(Records from a data collection)
--------
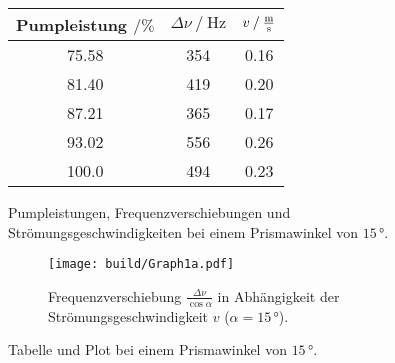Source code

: \begin{figure}
    \begin{subtable}{0.43\textwidth}
        \centering
       \begin{tabular}{c c c}
        \toprule 
        {Pumpleistung $\mathbin{/}\%$} & {$\Delta \nu \mathbin{/} \unit{\hertz}$} & {$v \mathbin{/} \unit{\frac{\meter}{\second}}$}  \\
        \midrule 
            75.58   &   354  & 0.16 \\
            81.40   &   419  & 0.20 \\
            87.21   &   365  & 0.17 \\
            93.02   &   556  & 0.26 \\
            100.0   &   494  & 0.23 \\
        \bottomrule
       \end{tabular}
       \caption{Pumpleistungen, Frequenzverschiebungen und Strömungsgeschwindigkeiten bei einem Prismawinkel von $15 \,°$.}
       \label{tab:1winkel1} 
       \qquad
    \end{subtable}
    \begin{subfigure}{0.57\textwidth} 
        \centering
        \texttt{[image: build/Graph1a.pdf]} %
        \caption{Frequenzverschiebung $\frac{\Delta \nu}{\cos\alpha}$ in Abhängigkeit der Strömungsgeschwindigkeit $v$ ($\alpha = 15 \,°$).} 
        \label{fig:graph1a}
        \qquad
    \end{subfigure}
    \caption{Tabelle und Plot bei einem Prismawinkel von $15 \,°$.} 
\end{figure}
--------
* _EXERCISE DETAILS_:
Reproduce all the records verbatim, excluding images.

* _THE COMPLETED TASK_:
Source code

: \begin{figure}
    \begin{subtable}{0.43\textwidth}
        \centering
       \begin{tabular}{c c c}
        \toprule 
        {Pumpleistung $\mathbin{/}\%$} & {$\Delta \nu \mathbin{/} \unit{\hertz}$} & {$v \mathbin{/} \unit{\frac{\meter}{\second}}$}  \\
        \midrule 
            75.58   &   354  & 0.16 \\
            81.40   &   419  & 0.20 \\
            87.21   &   365  & 0.17 \\
            93.02   &   556  & 0.26 \\
            100.0   &   494  & 0.23 \\
        \bottomrule
       \end{tabular}
       \caption{Pumpleistungen, Frequenzverschiebungen und Strömungsgeschwindigkeiten bei einem Prismawinkel von $15 \,°$.}
       \label{tab:1winkel1} 
       \qquad
    \end{subtable}
    \begin{subfigure}{0.57\textwidth} 
        \centering
        \texttt{[image: build/Graph1a.pdf]} %
        \caption{Frequenzverschiebung $\frac{\Delta \nu}{\cos\alpha}$ in Abhängigkeit der Strömungsgeschwindigkeit $v$ ($\alpha = 15 \,°$).} 
        \label{fig:graph1a}
        \qquad
    \end{subfigure}
    \caption{Tabelle und Plot bei einem Prismawinkel von $15 \,°$.} 
\end{figure}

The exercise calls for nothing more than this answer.